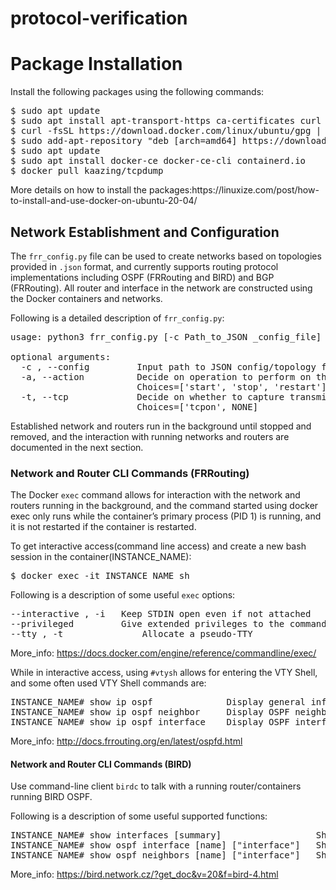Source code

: # protocol-verification
<h1>
Package Installation
</h1>
<p>
Install the following packages using the following commands:
<pre>
$ sudo apt update
$ sudo apt install apt-transport-https ca-certificates curl gnupg-agent software-properties-common
$ curl -fsSL https://download.docker.com/linux/ubuntu/gpg | sudo apt-key add -
$ sudo add-apt-repository "deb [arch=amd64] https://download.docker.com/linux/ubuntu $(lsb_release -cs) stable"
$ sudo apt update
$ sudo apt install docker-ce docker-ce-cli containerd.io
$ docker pull kaazing/tcpdump
</pre>
More details on how to install the packages:https://linuxize.com/post/how-to-install-and-use-docker-on-ubuntu-20-04/
</p>
<h2>Network Establishment and Configuration
</h2>
<p>
The <code>frr_config.py</code> file can be used to create networks based on topologies provided in <code>.json</code> format, and currently supports routing protocol implementations including OSPF (FRRouting and BIRD) and BGP (FRRouting). All router and interface in the network are constructed using the Docker containers and networks.
  
Following is a detailed description of <code>frr_config.py</code>:
<pre>
usage: python3 frr_config.py [-c Path_to_JSON _config_file] [-a Operation_to_perform] [-t Option_to_have_tcpdump_on]

optional arguments:
  -c , --config         Input path to JSON config/topology file for creating the network
  -a, --action          Decide on operation to perform on the network
                        Choices=['start', 'stop', 'restart']
  -t, --tcp             Decide on whether to capture transmitted packets using tcpdump or not
                        Choices=['tcpon', NONE]               
</pre>
Established network and routers run in the background until stopped and removed, and the interaction with running networks and routers are documented in the next section.
</p>
<h3>Network and Router CLI Commands (FRRouting)
</h3>
<p>
The Docker <code>exec</code> command allows for interaction with the network and routers running in the background, and the command started using docker exec only runs while the container’s primary process (PID 1) is running, and it is not restarted if the container is restarted.
  
To get interactive access(command line access) and create a new bash session in the container(INSTANCE_NAME):
<pre>
$ docker exec -it INSTANCE_NAME sh
</pre>

Following is a description of some useful <code>exec</code> options:
<pre>
--interactive , -i 	 Keep STDIN open even if not attached 
--privileged 		 Give extended privileges to the command 
--tty , -t               Allocate a pseudo-TTY
</pre>

More_info: https://docs.docker.com/engine/reference/commandline/exec/

While in interactive access, using <code>#vtysh</code> allows for entering the VTY Shell, and some often used VTY Shell commands are:
<pre>
INSTANCE_NAME# show ip ospf              Display general information about OSPF routing processes
INSTANCE_NAME# show ip ospf neighbor     Display OSPF neighbor information on a per-interface basis
INSTANCE_NAME# show ip ospf interface    Display OSPF interface information.
</pre>
More_info: http://docs.frrouting.org/en/latest/ospfd.html
</p>

<h4>Network and Router CLI Commands (BIRD)
</h4>
<p>
Use command-line client <code>birdc</code> to talk with a running router/containers running BIRD OSPF.
  
Following is a description of some useful supported functions:
<pre>
INSTANCE_NAME# show interfaces [summary]                  Show the list of interfaces. For each interface, print its type, state, MTU and addresses assigned
INSTANCE_NAME# show ospf interface [name] ["interface"]   Show detailed information about OSPF interfaces
INSTANCE_NAME# show ospf neighbors [name] ["interface"]   Show a list of OSPF neighbors and a state of adjacency to them.
</pre>
More_info: https://bird.network.cz/?get_doc&v=20&f=bird-4.html
<p>
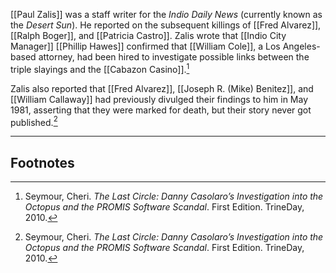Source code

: [[Paul Zalis]] was a staff writer for the *Indio Daily News* (currently known as the *Desert Sun*). He reported on the subsequent killings of [[Fred Alvarez]], [[Ralph Boger]], and [[Patricia Castro]]. Zalis wrote that [[Indio City Manager]] [[Phillip Hawes]] confirmed that [[William Cole]], a Los Angeles-based attorney, had been hired to investigate possible links between the triple slayings and the [[Cabazon Casino]].[^1]

Zalis also reported that [[Fred Alvarez]], [[Joseph R. (Mike) Benitez]], and [[William Callaway]] had previously divulged their findings to him in May 1981, asserting that they were marked for death, but their story never got published.[^1]

---
## Footnotes

[^1]: Seymour, Cheri. *The Last Circle: Danny Casolaro’s Investigation into the Octopus and the PROMIS Software Scandal*. First Edition. TrineDay, 2010.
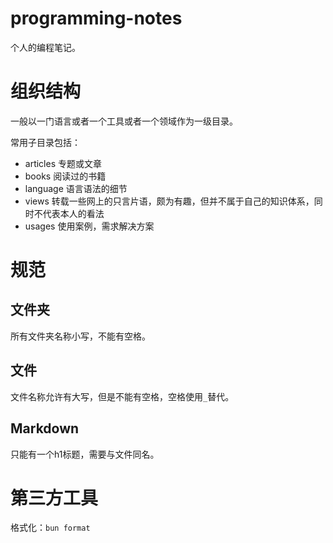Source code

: # programming-notes

个人的编程笔记。

# 组织结构

一般以一门语言或者一个工具或者一个领域作为一级目录。

常用子目录包括：

- articles 专题或文章
- books 阅读过的书籍
- language 语言语法的细节
- views 转载一些网上的只言片语，颇为有趣，但并不属于自己的知识体系，同时不代表本人的看法
- usages 使用案例，需求解决方案

# 规范

## 文件夹

所有文件夹名称小写，不能有空格。

## 文件

文件名称允许有大写，但是不能有空格，空格使用`_`替代。

## Markdown

只能有一个h1标题，需要与文件同名。

# 第三方工具

格式化：`bun format`
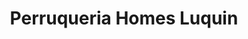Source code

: ---
title: "Perruqueria Homes Luquin"
url: /barcelona/perruqueria-homes-luquin/
shop: peluquería
---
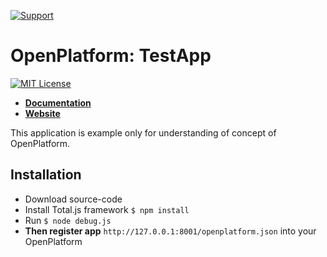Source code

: [![Support](https://www.totaljs.com/img/button-support.png?v=2)](https://www.totaljs.com/support/)

# OpenPlatform: TestApp

[![MIT License][license-image]][license-url]

- [__Documentation__](https://wiki.totaljs.com/openplatform/01-welcome/)
- [__Website__](https://www.totaljs.com/openplatform/)

This application is example only for understanding of concept of OpenPlatform.

## Installation

- Download source-code
- Install Total.js framework `$ npm install`
- Run `$ node debug.js`
- __Then register app__ `http://127.0.0.1:8001/openplatform.json` into your OpenPlatform

[license-image]: https://img.shields.io/badge/license-MIT-blue.svg?style=flat
[license-url]: license.txt
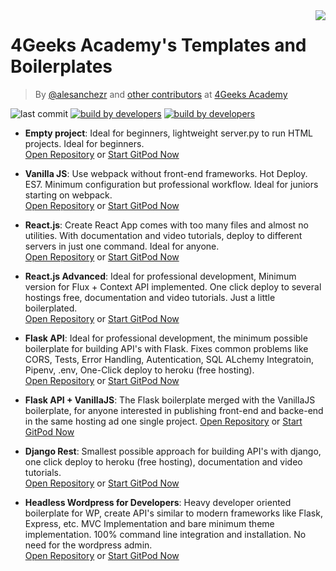<img align="right" src="https://assets.breatheco.de/apis/img/images.php?blob&random&cat=icon&tags=4geeks,32">

# 4Geeks Academy's Templates and Boilerplates

> By [@alesanchezr](https://twitter.com/alesanchezr) and [other contributors](https://github.com/4GeeksAcademy/Interactive-Tutorials/graphs/contributors) at [4Geeks Academy](http://4geeksacademy.co/)

![last commit](https://img.shields.io/github/last-commit/4geeksacademy/Templates-Boilerplates)
[![build by developers](https://img.shields.io/badge/build_by-Developers-blue)](https://breatheco.de)
[![build by developers](https://img.shields.io/twitter/follow/4geeksacademy?style=social&logo=twitter)](https://twitter.com/4geeksacademy)

- **Empty project**: Ideal for beginners, lightweight server.py to run HTML projects. Ideal for beginners.  
[Open Repository](https://github.com/4GeeksAcademy/html-hello) or [Start GitPod Now](https://gitpod.io#https://github.com/4GeeksAcademy/html-hello.git)

- **Vanilla JS**: Use webpack without front-end frameworks. Hot Deploy. ES7. Minimum configuration but professional workflow. Ideal for juniors starting on webpack.  
[Open Repository](https://github.com/4GeeksAcademy/vanillajs-hello) or [Start GitPod Now](https://gitpod.io#https://github.com/4GeeksAcademy/vanillajs-hello)

- **React.js**: Create React App comes with too many files and almost no utilities. With documentation and video tutorials, deploy to different servers in just one command. Ideal for anyone.  
[Open Repository](https://github.com/4GeeksAcademy/react-hello) or [Start GitPod Now](https://gitpod.io#https://github.com/4GeeksAcademy/react-hello.git)

- **React.js Advanced**: Ideal for professional development, Minimum version for Flux + Context API implemented. One click deploy to several hostings free, documentation and video tutorials. Just a little boilerplated.  
[Open Repository](https://github.com/4GeeksAcademy/react-hello-webapp) or [Start GitPod Now](https://gitpod.io#https://github.com/4GeeksAcademy/react-hello-webapp.git)

- **Flask API**: Ideal for professional development, the minimum possible boilerplate for building API's with Flask. Fixes common problems like CORS, Tests, Error Handling, Autentication, SQL ALchemy Integratoin, Pipenv, .env, One-Click deploy to heroku (free hosting).  
[Open Repository](https://github.com/4GeeksAcademy/flask-rest-hello) or [Start GitPod Now](https://gitpod.io#https://github.com/4GeeksAcademy/flask-rest-hello.git)

- **Flask API + VanillaJS**: The Flask boilerplate merged with the VanillaJS boilerplate, for anyone interested in publishing front-end and backe-end in the same hosting ad one single project.
[Open Repository](https://github.com/4GeeksAcademy/flask-api-vanillajs-boilerplate) or [Start GitPod Now](https://gitpod.io#https://github.com/4GeeksAcademy/flask-api-vanillajs-boilerplate)

- **Django Rest**: Smallest possible approach for building API's with django, one click deploy to heroku (free hosting), documentation and video tutorials.  
[Open Repository](https://github.com/4GeeksAcademy/django-rest-hello) or [Start GitPod Now](https://gitpod.io#https://github.com/4GeeksAcademy/django-rest-hello.git)

- **Headless Wordpress for Developers**: Heavy developer oriented boilerplate for WP, create API's similar to modern frameworks like Flask, Express, etc. MVC Implementation and bare minimum theme implementation. 100% command line integration and installation. No need for the wordpress admin.  
[Open Repository](https://github.com/4GeeksAcademy/wordpress-hello) or [Start GitPod Now](https://gitpod.io#https://github.com/4GeeksAcademy/wordpress-hello.git)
= = = = = = =
(What you need to do):
The output is the lines from the start of the data above through the line containing "curl -fsSL https://download.docker.com/linux/ubuntu/gpg", unchanged, with any picture left out.

(Problem solution):
Source code

: # protocol-verification
<h1>
Package Installation
</h1>
<p>
Install the following packages using the following commands:
<pre>
$ sudo apt update
$ sudo apt install apt-transport-https ca-certificates curl gnupg-agent software-properties-common
$ curl -fsSL https://download.docker.com/linux/ubuntu/gpg | sudo apt-key add -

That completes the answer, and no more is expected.